Anyway, I don't think this is about documentation (even though I also could not find anything that there is object conversion/filtering going on and I am not sure why a receiving module would break in any way if an object that is being passed in has more attributes than defined in the variable). The problem is that the conversion is implicit and I don't get any warning about this.

apparentlymart commented 3 years ago

Hi @sblask,

I think the more direct documentation about the situation you're describing is in Type Constraints, which directly discusses the meaning of Terraform's type constraints and the type conversion behaviors, whereas the Module Composition page is more of a guide on how to address a few specific use-cases.

I understand that you were surprised to learn that the Terraform language has implicit type conversion behaviors, whereas other languages have different designs where either the language would outright reject additional attributes or would just pass through the original value.

The behavior you observed here is rooted in the same behavior whereby Terraform would, for example, implicitly convert a string containing decimal digits into a number in order to satisfy a type = number type constraint. These implicit conversions are a fundamental part of the Terraform language design and cannot be changed this late in the life of the Terraform language, although I do certainly understand that some would find them unfamiliar or surprising because there are lots of different approaches to type safety and implicit vs. explicit conversions in other languages.

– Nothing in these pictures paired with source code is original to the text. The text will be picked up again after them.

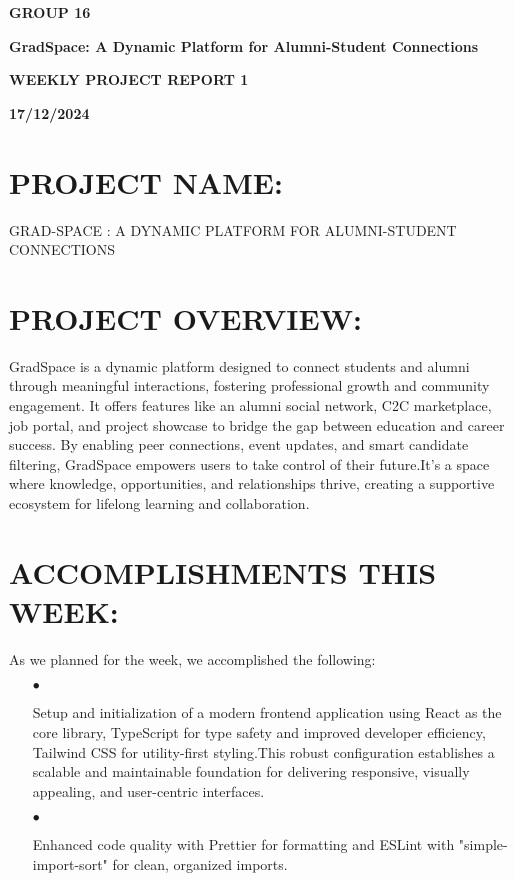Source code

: \documentclass[12pt]{article}
\renewcommand{\maketitle}{
	\begin{center}
			{\fontsize{16}{19.2}\selectfont \textbf{GROUP 16} \par}
		\vspace{10pt}
		{\fontsize{16}{19.2}\selectfont \textbf{GradSpace: A Dynamic Platform for Alumni-Student Connections} \par}
		\vspace{10pt}
		{\fontsize{14}{16.8}\selectfont \textbf{WEEKLY PROJECT REPORT 1} \par}
		\vspace{7pt}
		{\fontsize{14}{14.4}\selectfont \textbf{17/12/2024} \par}
	\end{center}
}
\begin{document}
	
	\title{}
	\author{}
	\date{}
	\maketitle
	
	\section*{\fontsize{14}{14.4}\selectfont \textbf{PROJECT NAME:}}
	
	GRAD-SPACE : A DYNAMIC PLATFORM FOR ALUMNI-STUDENT CONNECTIONS
	
	\section*{\fontsize{14}{14.4}\selectfont \textbf{PROJECT OVERVIEW:}}
	
GradSpace is a dynamic platform designed to connect students and alumni through meaningful interactions, fostering professional growth and community engagement. It offers features like an alumni social network, C2C marketplace, job portal, and project showcase to bridge the gap between education and career success. By enabling peer connections, event updates, and smart candidate filtering, GradSpace empowers users to take control of their future.It’s a space where knowledge, opportunities, and relationships thrive, creating a supportive ecosystem for lifelong learning and collaboration.
	
	\section*{\fontsize{14}{14.4}\selectfont \textbf{ACCOMPLISHMENTS THIS WEEK:}}
	
	As we planned for the week, we accomplished the following:
	
	\begin{itemize}
		\item[$\bullet$]
		
	    Setup and initialization of a modern frontend application using React as the core library, TypeScript for type safety and improved developer efficiency, Tailwind CSS for utility-first styling.This robust configuration establishes a scalable and maintainable foundation for delivering responsive, visually appealing, and user-centric interfaces.
		\item[$\bullet$]
		
	 Enhanced code quality with Prettier for formatting and ESLint with "simple-import-sort" for clean, organized imports.
	\end{itemize}
	
\end{document}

With that said, if you're looking for a solution to the problem you stated within the current design of the Terraform language then the answer comes in the form of the any placeholder in type constraints. Whereas an object type constraint specifies an exact object type to convert to, any instead serves as a free type parameter and asks Terraform to select a specific type to replace it dynamically based on the value provided by the caller. Of course, the consequence of this is that Terraform itself will no longer apply any constraint or conversion itself, and so you'd need to switch to specifying your expectations as validation rules rather than as type conversion. For example:

variable "users" {
  type = any

  validation {
    condition = alltrue([for u in var.users : can(u.firstname)])
    error_message = "All users must have a "firstname" attribute."
  }
}

When passing in the value you showed in your example, Terraform will dynamically replace the any placeholder with the concrete type of the value you passed in:

tuple([
  object({
    firstname = string
  }),
  object({
    firstname = string
    lastname  = string
  }),
])

...and thus this will allow your value to pass in without any implicit conversions whatsoever, and then the validation rule will raise an error if any of the tuple elements lack a firstname.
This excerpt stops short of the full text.